A Serious Man (2009)
Seemingly the most personal and autobiographical of the brothers’ films, this examination of Jewish faith and family in 1960s Minnesota gives us a lot to like, if not to love. The cast (including Michael Stuhlbarg’s frustrated, questioning patriarch and Amy Landecker as his sultry, smoky neighbour, Mrs. Samsky) is stellar, and the set pieces are by turns charming (a stoned Bar Mitzvah boy’s meeting with a Dumbledore-esque rabbi) and fascinating (like the opening Old World ghost story and the ominous, ambiguous ending). And yet, for all its strengths, I suspect my somewhat muted enthusiasm for A Serious Man may echo one of Stuhlbarg exasperated lines: “Why even tell me the story?” But it’s hard to argue with the storyteller’s shrugged reply (an encapsulation, perhaps, of the Coens’ own philosophy): “You can’t know everything.”
No Country for Old Men (2007)
From this point on, the rankings get more difficult, because each of the remaining films are such ambitious, assured, and singular genre mash-ups that it’s like comparing insanely flavourful apples with mind-bogglingly delicious oranges. But I’ll give it a shot. No Country For Old Men is, quite simply, one of the most suspenseful films of the twenty-first century, with moments of breath-taking tension and, of course, Javier Bardem’s Oscar-winning embodiment of death as the relentless assassin Anton Chigurh. To be honest, the mood of bleak hopelessness the film establishes so well is probably the reason it’s not higher on the list, because, really, there’s only so much contemplation of mortality I can take, no matter how exhilarating the delivery system may be.

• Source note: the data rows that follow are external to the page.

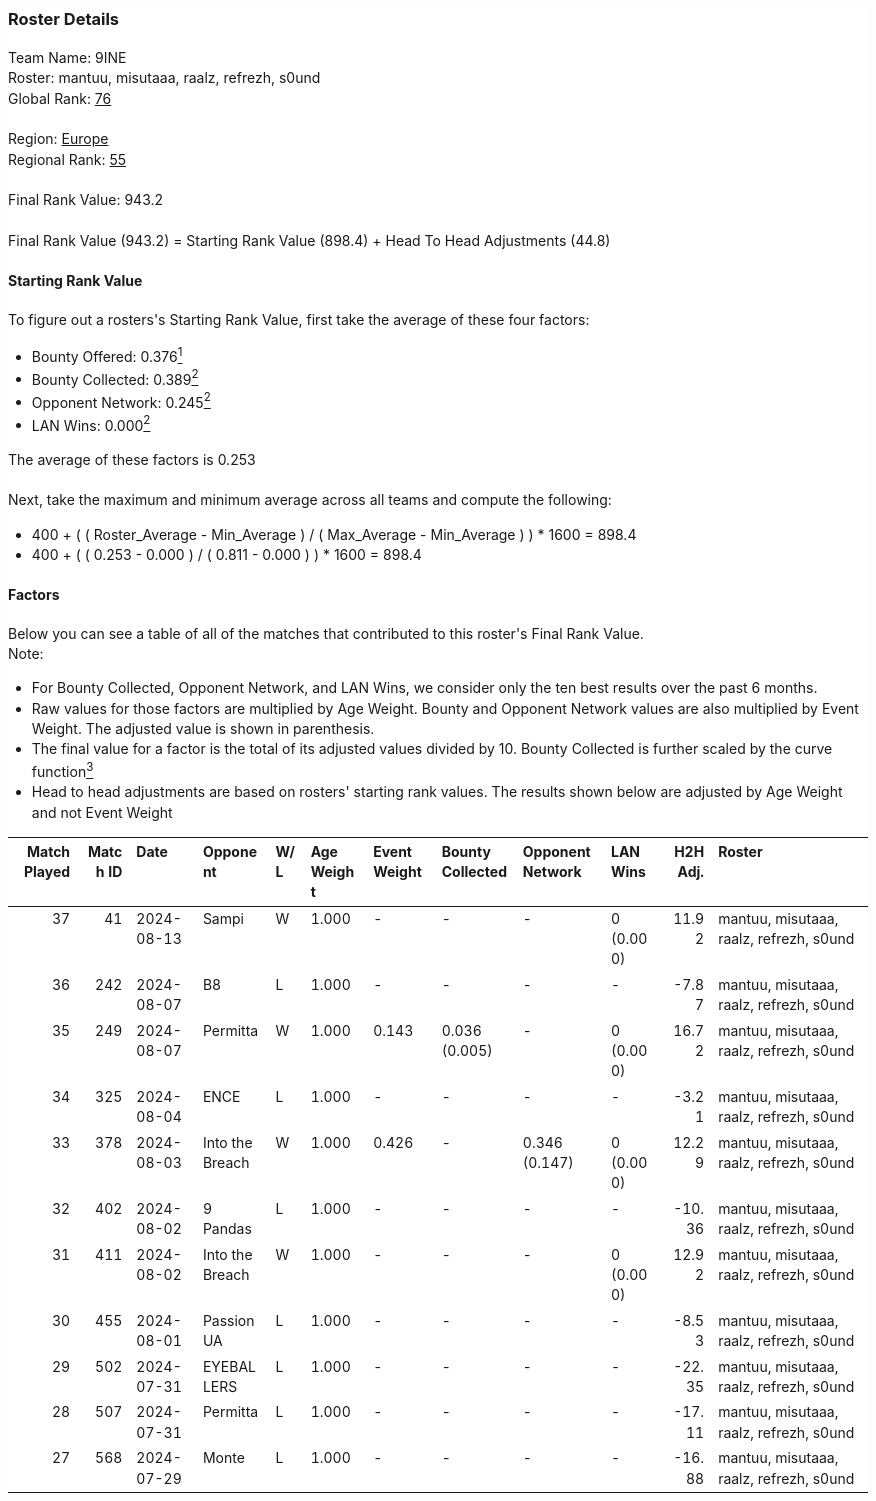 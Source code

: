 ### Roster Details<br />
Team Name: 9INE<br />
Roster: mantuu, misutaaa, raalz, refrezh, s0und<br />
Global Rank: [76](../standings_global_2024_08_14.md)<br />
<br />
Region: [Europe]( ../standings_europe_2024_08_14.md)<br />
Regional Rank: [55]( ../standings_europe_2024_08_14.md)<br />
<br />
Final Rank Value:  943.2<br />
<br />
Final Rank Value (943.2) = Starting Rank Value (898.4) + Head To Head Adjustments (44.8)<br />

#### Starting Rank Value<br />
To figure out a rosters's Starting Rank Value, first take the average of these four factors:<br />
- Bounty Offered: 0.376[<sup>1</sup>](#table2)
- Bounty Collected: 0.389[<sup>2</sup>](#table1)
- Opponent Network: 0.245[<sup>2</sup>](#table1)
- LAN Wins: 0.000[<sup>2</sup>](#table1)

The average of these factors is 0.253<br />
<br />
Next, take the maximum and minimum average across all teams and compute the following:<br />
- 400 + ( ( Roster_Average - Min_Average ) / ( Max_Average - Min_Average ) ) * 1600 = 898.4
- 400 + ( ( 0.253 - 0.000 ) / ( 0.811 - 0.000 ) ) * 1600 = 898.4


#### Factors<br />
Below you can see a table of all of the matches that contributed to this roster's Final Rank Value.<br />
Note:<br />

- For Bounty Collected, Opponent Network, and LAN Wins, we consider only the ten best results over the past 6 months.
- Raw values for those factors are multiplied by Age Weight. Bounty and Opponent Network values are also multiplied by Event Weight. The adjusted value is shown in parenthesis.
- The final value for a factor is the total of its adjusted values divided by 10. Bounty Collected is further scaled by the curve function[<sup>3</sup>](#curveFunction)
- Head to head adjustments are based on rosters' starting rank values. The results shown below are adjusted by Age Weight and not Event Weight
<span id="table1"></span><br />


| Match Played | Match ID | Date       | Opponent          | W/L | Age Weight | Event Weight | Bounty Collected | Opponent Network | LAN Wins  | H2H Adj. | Roster                                  |
| -: | -: | :- | :- | :- | :- | :- | :- | :- | :- | -: | :- |
|           37 |       41 | 2024-08-13 | Sampi             | W   | 1.000      | -            | -                | -                | 0 (0.000) |    11.92 | mantuu, misutaaa, raalz, refrezh, s0und |
|           36 |      242 | 2024-08-07 | B8                | L   | 1.000      | -            | -                | -                | -         |    -7.87 | mantuu, misutaaa, raalz, refrezh, s0und |
|           35 |      249 | 2024-08-07 | Permitta          | W   | 1.000      | 0.143        | 0.036 (0.005)    | -                | 0 (0.000) |    16.72 | mantuu, misutaaa, raalz, refrezh, s0und |
|           34 |      325 | 2024-08-04 | ENCE              | L   | 1.000      | -            | -                | -                | -         |    -3.21 | mantuu, misutaaa, raalz, refrezh, s0und |
|           33 |      378 | 2024-08-03 | Into the Breach   | W   | 1.000      | 0.426        | -                | 0.346 (0.147)    | 0 (0.000) |    12.29 | mantuu, misutaaa, raalz, refrezh, s0und |
|           32 |      402 | 2024-08-02 | 9 Pandas          | L   | 1.000      | -            | -                | -                | -         |   -10.36 | mantuu, misutaaa, raalz, refrezh, s0und |
|           31 |      411 | 2024-08-02 | Into the Breach   | W   | 1.000      | -            | -                | -                | 0 (0.000) |    12.92 | mantuu, misutaaa, raalz, refrezh, s0und |
|           30 |      455 | 2024-08-01 | Passion UA        | L   | 1.000      | -            | -                | -                | -         |    -8.53 | mantuu, misutaaa, raalz, refrezh, s0und |
|           29 |      502 | 2024-07-31 | EYEBALLERS        | L   | 1.000      | -            | -                | -                | -         |   -22.35 | mantuu, misutaaa, raalz, refrezh, s0und |
|           28 |      507 | 2024-07-31 | Permitta          | L   | 1.000      | -            | -                | -                | -         |   -17.11 | mantuu, misutaaa, raalz, refrezh, s0und |
|           27 |      568 | 2024-07-29 | Monte             | L   | 1.000      | -            | -                | -                | -         |   -16.88 | mantuu, misutaaa, raalz, refrezh, s0und |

The Hudsucker Proxy (1994)
Yes, yes, I know — everyone hates this movie, and I just lost all credibility with you mean kids down in the comments section. And I’m well acquainted with the standard refrain: The Hudsucker Proxy is a desecration of the brilliant screwball comedies it cynically emulates, and Jennifer Jason Leigh’s fast-talking homage to Rosalind Russell is an annoying, misbegotten disaster. Critics and audiences loathed the film, and most would rank it as the worst of the Coen bros’ canon. Well, tough. I like it. It’s packed with great moments, I laughed all the way through the first time I saw it, I’m still quoting it more than a decade later, Paul Newman is a hoot, the production design is gorgeous, and the “blue letter” and “birth of the hula hoop” sequences are brilliant. So there.